### Exercise instructions
What lines in the records below hold the string "nach"? Please show them.

### Dataset extract
+===+

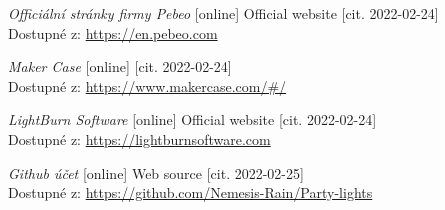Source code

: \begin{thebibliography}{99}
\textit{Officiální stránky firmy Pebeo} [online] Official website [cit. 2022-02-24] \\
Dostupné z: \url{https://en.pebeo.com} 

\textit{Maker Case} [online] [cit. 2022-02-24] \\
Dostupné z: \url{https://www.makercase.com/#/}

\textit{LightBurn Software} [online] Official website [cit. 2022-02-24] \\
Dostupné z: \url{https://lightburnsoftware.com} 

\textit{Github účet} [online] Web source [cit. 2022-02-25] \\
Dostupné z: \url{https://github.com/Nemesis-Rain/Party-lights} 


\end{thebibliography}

+===+

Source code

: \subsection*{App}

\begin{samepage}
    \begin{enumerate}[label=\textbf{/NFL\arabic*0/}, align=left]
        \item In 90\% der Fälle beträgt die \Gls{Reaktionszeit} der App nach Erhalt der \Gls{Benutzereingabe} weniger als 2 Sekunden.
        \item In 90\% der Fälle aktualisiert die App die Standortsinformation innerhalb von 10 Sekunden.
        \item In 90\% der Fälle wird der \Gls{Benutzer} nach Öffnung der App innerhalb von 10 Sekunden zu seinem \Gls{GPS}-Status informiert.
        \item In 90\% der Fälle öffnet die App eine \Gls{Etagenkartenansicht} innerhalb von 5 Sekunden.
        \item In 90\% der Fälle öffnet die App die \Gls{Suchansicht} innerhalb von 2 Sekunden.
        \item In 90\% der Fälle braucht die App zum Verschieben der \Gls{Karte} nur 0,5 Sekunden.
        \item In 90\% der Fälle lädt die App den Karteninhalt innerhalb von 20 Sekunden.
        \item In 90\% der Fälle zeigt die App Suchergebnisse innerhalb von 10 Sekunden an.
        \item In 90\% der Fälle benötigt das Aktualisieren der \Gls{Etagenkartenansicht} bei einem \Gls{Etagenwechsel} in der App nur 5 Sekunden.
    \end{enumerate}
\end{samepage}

+===+

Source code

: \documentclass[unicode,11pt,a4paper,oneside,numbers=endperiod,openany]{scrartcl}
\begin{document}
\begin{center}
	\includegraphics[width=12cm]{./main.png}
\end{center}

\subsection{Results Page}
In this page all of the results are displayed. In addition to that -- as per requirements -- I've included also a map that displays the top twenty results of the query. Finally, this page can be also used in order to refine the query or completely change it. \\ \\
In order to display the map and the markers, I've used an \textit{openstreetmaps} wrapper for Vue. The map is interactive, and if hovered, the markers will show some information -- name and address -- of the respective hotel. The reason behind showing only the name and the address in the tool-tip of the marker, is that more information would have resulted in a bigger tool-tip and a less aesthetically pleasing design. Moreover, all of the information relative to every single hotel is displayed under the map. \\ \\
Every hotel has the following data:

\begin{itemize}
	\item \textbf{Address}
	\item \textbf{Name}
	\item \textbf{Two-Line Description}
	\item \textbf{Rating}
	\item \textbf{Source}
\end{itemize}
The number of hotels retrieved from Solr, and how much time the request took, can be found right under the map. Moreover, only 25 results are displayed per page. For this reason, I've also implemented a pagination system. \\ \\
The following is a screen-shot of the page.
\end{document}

+===+

### Answer to this task
        \item In 90\% der Fälle beträgt die \Gls{Reaktionszeit} der App nach Erhalt der \Gls{Benutzereingabe} weniger als 2 Sekunden.
        \item In 90\% der Fälle wird der \Gls{Benutzer} nach Öffnung der App innerhalb von 10 Sekunden zu seinem \Gls{GPS}-Status informiert.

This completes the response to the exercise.